The civic body has issued a call for tenders from private vendors to install and operate the camera surveillance system. The system’s live feed will be made available to sanitation department officials, a company official said, speaking on condition of anonymity.
There are currently 17 cameras on 70 acres of the landfill, and the municipality plans to install another 20 CCTV cameras in critical areas of the landfill.
The civic body plans to install cameras at the fresh waste dumps, trommels (which separate the waste), machinery, weighbridge, goat market, canal side, slaughterhouse, from the outskirts of the waste-to-energy plant and from the side of the Gazipur dairy. The company will install 30m high poles to mount the cameras.
“We plan to install night vision cameras which can be operational in all weathers and the recording images will be kept for at least four days. We need 20 more cameras,” said another official, seeking anonymity.

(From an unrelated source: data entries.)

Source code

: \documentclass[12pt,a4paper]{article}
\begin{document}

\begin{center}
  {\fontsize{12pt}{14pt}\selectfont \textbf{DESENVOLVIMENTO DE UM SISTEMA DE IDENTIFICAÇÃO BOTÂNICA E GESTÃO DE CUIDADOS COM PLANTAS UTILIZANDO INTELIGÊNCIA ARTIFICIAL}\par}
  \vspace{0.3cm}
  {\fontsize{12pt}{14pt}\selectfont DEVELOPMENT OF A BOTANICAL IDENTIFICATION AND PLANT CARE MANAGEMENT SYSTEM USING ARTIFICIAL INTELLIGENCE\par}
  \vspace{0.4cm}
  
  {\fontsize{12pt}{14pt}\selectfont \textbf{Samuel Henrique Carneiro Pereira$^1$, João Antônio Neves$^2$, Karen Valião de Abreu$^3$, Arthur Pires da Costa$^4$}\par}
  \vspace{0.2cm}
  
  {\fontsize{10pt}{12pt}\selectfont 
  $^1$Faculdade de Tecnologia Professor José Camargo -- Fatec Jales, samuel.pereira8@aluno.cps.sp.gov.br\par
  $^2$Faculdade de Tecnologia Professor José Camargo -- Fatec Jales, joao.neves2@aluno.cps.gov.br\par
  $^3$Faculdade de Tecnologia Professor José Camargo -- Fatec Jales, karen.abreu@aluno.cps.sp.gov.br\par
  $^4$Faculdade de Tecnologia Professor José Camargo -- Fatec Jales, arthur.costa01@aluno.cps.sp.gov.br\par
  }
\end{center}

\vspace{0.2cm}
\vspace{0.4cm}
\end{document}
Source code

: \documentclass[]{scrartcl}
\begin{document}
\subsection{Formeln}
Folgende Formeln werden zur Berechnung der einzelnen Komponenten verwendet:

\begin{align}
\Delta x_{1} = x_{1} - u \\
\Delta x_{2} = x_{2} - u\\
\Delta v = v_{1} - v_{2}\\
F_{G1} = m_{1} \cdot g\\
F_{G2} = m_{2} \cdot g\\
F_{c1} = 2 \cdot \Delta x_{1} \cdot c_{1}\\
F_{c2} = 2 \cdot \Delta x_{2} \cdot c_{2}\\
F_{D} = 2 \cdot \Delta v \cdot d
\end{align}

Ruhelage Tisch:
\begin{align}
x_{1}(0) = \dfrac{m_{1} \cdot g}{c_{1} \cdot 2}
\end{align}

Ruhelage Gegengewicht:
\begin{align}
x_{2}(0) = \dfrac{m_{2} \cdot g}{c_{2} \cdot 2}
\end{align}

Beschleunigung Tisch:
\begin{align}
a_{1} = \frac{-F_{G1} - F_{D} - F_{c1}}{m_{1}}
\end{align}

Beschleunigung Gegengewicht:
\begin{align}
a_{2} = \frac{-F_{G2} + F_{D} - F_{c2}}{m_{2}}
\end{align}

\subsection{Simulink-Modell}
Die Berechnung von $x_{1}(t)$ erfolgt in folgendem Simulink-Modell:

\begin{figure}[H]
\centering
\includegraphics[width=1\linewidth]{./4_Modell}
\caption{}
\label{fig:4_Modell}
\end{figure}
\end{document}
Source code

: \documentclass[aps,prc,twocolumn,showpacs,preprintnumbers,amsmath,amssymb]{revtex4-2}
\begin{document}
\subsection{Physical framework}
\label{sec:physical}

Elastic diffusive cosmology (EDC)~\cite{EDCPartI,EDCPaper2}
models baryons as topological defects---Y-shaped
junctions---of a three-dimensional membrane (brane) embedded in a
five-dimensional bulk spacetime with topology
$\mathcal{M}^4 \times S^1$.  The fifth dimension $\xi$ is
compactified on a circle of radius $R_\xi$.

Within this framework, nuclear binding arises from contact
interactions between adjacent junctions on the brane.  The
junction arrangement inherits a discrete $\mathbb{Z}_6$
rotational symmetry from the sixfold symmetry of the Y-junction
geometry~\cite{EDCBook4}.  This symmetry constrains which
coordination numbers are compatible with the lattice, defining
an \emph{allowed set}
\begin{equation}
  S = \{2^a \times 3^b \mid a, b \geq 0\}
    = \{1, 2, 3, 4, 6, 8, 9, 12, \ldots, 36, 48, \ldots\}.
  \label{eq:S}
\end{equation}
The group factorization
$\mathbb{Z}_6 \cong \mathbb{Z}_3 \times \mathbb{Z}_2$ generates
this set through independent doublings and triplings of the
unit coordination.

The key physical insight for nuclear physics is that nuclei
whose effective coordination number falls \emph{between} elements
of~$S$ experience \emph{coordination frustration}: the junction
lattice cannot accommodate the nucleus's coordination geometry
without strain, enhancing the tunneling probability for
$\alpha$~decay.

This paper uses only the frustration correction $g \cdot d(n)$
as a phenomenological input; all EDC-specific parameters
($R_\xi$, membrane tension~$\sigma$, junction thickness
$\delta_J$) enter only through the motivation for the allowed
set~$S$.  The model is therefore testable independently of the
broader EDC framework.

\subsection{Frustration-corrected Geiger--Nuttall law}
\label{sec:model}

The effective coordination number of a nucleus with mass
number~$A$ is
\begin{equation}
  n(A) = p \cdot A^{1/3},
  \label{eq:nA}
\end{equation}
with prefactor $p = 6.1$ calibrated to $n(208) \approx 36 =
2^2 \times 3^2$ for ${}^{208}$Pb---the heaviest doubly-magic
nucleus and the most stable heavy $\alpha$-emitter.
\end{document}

The monitoring office will be located in the engineering room at the landfill.
The Ghazipur landfill has seen several major fires this year on March 28 and April 9 and 20. The former East Delhi Municipal Corporation planned to build a perimeter wall to improve security, but the cost of the project was estimated ₹25 crore, which the cash-strapped agency could not afford.
An improved monitoring system can prevent fires started by waste pickers and would aid in the early detection of fires caused by methane generation from waste decomposition, officials said.
The civic body should first develop material recovery centers near the landfill where waste can be sorted, according to Jai Prakash Chaudhary, secretary of Safai Sena, an organization of waste collectors.
“MCD can develop material recovery centers where waste pickers can help them sort waste, while feeding their families. No one wants to voluntarily go over a landfill,” he said.
Spread over 70 acres, the Gazipur landfill was established in 1984 and should have been closed in 2002. A section of the oversaturated landfill collapsed in September 2017, killing two people.
Delhi’s three landfills are well past their expiration date. Each year, they witness several incidents of massive fires. In the long term, the municipal body has been advised by a committee of experts to set up watchtowers to monitor any unauthorized entry and to deploy temperature sensors for early detection of fires.